==== Material provided

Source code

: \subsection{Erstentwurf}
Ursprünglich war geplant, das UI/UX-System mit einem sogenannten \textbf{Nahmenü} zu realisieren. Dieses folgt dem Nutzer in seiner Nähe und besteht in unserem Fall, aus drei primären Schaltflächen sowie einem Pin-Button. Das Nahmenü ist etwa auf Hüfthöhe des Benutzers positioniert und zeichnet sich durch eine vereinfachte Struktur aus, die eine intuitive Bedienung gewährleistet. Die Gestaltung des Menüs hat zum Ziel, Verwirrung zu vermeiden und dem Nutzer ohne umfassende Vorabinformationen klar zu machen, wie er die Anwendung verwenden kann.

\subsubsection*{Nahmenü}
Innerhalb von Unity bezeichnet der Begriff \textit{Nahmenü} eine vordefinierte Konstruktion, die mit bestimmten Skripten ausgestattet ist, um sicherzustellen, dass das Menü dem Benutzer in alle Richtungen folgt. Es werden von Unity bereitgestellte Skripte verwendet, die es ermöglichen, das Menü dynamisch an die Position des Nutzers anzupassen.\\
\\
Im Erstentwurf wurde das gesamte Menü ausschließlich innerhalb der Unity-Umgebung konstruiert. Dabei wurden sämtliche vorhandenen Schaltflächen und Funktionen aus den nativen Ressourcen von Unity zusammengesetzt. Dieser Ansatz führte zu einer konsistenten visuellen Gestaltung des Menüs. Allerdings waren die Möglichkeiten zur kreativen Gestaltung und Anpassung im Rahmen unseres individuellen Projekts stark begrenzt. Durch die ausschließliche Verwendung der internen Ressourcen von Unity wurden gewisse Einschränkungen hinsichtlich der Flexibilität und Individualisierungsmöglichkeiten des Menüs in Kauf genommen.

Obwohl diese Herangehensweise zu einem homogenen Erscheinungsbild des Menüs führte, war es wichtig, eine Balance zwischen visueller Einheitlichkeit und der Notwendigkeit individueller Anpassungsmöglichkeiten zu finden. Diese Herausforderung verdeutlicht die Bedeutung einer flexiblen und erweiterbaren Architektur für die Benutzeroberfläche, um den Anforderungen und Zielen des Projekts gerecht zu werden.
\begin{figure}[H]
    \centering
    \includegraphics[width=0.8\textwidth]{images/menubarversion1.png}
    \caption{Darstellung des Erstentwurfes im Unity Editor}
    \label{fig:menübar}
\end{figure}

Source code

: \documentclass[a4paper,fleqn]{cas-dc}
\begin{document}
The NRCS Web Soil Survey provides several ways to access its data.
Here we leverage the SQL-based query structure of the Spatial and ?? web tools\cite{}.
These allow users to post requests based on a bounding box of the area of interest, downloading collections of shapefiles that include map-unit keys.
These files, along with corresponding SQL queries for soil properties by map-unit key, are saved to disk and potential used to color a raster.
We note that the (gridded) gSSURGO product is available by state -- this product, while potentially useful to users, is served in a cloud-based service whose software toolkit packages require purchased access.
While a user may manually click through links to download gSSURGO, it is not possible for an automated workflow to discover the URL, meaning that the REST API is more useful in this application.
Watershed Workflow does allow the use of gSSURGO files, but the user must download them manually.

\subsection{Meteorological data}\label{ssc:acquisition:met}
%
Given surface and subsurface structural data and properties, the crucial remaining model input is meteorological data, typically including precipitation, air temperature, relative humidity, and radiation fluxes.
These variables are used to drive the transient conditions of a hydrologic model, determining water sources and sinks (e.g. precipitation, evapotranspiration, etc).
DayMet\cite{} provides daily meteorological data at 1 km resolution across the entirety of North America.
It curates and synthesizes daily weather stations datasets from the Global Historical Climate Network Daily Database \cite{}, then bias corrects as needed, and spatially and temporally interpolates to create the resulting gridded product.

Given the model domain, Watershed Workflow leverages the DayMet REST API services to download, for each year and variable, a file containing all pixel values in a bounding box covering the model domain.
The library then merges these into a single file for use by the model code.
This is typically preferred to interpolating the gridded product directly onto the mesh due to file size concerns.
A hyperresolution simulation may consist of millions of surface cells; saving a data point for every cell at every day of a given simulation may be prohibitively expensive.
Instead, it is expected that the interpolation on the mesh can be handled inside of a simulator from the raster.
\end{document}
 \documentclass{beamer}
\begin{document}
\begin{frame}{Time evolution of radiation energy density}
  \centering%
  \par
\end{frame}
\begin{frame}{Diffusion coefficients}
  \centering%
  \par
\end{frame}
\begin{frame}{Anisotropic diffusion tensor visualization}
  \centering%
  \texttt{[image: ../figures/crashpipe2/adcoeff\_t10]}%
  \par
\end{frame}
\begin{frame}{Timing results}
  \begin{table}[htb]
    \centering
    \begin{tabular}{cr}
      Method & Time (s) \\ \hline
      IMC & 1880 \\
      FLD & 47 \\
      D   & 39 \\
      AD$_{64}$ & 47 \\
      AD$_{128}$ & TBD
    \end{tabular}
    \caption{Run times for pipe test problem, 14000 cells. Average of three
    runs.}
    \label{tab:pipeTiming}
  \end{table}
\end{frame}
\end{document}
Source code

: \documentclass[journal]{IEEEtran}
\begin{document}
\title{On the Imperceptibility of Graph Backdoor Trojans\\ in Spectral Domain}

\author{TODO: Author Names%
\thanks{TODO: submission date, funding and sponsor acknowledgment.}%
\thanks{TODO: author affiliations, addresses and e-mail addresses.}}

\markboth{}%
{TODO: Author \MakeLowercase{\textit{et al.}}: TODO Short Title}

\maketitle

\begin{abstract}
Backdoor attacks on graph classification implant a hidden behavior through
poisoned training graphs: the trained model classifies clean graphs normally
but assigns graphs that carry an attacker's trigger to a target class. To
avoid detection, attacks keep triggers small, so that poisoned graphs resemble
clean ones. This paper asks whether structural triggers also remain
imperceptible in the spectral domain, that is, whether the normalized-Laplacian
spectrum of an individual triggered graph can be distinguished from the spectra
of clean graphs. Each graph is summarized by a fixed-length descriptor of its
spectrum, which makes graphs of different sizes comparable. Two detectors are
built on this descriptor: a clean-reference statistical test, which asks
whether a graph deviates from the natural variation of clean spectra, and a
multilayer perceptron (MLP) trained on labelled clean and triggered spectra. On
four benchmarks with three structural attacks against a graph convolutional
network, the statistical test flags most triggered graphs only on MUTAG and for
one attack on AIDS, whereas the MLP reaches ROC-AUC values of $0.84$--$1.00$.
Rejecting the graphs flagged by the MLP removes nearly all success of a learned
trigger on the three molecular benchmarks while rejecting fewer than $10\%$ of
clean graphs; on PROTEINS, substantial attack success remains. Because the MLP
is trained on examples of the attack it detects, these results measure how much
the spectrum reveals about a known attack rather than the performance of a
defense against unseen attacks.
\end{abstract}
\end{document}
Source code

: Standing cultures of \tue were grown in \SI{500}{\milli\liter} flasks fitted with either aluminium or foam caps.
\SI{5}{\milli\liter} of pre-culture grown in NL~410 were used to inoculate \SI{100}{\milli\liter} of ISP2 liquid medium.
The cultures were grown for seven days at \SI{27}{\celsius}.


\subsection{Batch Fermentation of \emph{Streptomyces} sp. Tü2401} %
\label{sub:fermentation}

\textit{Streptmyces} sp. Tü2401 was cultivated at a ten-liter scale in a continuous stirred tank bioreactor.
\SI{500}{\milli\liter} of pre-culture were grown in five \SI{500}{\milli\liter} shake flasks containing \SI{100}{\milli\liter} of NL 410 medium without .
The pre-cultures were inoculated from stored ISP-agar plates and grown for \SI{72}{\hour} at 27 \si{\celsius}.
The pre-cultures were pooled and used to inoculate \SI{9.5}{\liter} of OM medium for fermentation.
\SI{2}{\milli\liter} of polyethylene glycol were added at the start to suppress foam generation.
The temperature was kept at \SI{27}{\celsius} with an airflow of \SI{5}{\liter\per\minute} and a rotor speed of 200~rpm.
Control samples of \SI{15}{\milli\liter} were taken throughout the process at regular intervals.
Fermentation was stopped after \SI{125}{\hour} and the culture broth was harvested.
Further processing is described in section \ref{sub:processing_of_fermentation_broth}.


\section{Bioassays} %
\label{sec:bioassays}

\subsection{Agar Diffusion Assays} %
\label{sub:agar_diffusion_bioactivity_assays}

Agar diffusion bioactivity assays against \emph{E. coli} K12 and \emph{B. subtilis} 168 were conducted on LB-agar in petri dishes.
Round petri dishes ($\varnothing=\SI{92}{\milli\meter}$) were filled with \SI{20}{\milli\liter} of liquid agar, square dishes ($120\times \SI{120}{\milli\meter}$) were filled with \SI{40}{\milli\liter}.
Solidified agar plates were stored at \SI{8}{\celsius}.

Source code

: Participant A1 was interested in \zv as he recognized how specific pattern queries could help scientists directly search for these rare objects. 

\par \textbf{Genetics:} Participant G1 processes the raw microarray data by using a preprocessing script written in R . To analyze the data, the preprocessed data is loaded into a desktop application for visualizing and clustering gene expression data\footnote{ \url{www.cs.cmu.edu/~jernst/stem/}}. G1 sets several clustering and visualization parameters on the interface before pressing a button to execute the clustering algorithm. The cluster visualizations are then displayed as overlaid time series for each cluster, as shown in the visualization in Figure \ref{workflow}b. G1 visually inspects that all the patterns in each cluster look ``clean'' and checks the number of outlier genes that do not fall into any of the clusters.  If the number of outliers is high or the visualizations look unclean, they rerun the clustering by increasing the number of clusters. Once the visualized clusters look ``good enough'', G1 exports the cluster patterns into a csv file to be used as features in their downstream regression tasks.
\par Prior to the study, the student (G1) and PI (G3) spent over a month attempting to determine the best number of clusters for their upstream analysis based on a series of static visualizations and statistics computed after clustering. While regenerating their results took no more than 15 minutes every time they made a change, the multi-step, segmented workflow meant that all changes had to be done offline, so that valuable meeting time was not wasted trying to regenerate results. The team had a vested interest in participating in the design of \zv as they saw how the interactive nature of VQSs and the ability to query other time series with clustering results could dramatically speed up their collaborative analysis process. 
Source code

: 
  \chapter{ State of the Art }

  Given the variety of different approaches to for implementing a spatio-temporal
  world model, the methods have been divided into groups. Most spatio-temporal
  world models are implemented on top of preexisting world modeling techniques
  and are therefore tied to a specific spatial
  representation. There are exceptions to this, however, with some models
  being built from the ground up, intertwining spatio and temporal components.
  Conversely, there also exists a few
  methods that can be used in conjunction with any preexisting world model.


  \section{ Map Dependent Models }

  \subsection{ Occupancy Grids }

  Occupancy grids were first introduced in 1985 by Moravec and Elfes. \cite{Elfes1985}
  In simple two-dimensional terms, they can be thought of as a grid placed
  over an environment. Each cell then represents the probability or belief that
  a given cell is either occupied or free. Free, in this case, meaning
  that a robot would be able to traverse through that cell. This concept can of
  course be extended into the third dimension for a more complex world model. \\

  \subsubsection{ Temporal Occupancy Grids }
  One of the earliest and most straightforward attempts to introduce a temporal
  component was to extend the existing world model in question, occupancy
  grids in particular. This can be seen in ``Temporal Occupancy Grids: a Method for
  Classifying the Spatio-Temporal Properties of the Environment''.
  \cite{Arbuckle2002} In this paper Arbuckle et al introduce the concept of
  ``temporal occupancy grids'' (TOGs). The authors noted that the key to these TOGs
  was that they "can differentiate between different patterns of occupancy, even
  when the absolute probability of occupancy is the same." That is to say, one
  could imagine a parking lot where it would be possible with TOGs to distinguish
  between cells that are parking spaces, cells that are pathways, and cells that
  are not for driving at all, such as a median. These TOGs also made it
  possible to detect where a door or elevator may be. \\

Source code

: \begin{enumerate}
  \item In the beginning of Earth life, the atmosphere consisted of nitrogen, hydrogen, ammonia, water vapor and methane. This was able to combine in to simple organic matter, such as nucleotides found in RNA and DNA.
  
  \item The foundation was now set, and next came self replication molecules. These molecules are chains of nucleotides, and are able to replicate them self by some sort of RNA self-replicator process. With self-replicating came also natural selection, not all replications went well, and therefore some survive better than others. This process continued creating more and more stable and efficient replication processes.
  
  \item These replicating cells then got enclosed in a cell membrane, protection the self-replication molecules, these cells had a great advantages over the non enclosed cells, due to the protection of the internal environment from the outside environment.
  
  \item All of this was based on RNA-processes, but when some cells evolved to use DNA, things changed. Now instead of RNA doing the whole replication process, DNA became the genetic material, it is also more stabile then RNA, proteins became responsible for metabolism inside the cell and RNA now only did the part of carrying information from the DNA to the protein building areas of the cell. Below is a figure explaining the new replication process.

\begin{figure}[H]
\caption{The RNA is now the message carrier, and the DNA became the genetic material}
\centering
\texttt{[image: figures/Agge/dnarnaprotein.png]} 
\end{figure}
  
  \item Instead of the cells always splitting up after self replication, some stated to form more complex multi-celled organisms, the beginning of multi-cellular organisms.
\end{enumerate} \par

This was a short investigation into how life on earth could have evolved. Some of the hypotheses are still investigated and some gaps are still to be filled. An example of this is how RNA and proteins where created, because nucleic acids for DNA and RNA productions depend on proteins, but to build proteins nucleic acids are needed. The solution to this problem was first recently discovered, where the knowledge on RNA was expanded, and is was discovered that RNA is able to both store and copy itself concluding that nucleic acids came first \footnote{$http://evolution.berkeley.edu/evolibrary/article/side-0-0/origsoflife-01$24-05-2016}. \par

========

Task
Go through the data above and return each line containing the string "concept".

Solved problem
  that a robot would be able to traverse through that cell. This concept can of
  \cite{Arbuckle2002} In this paper Arbuckle et al introduce the concept of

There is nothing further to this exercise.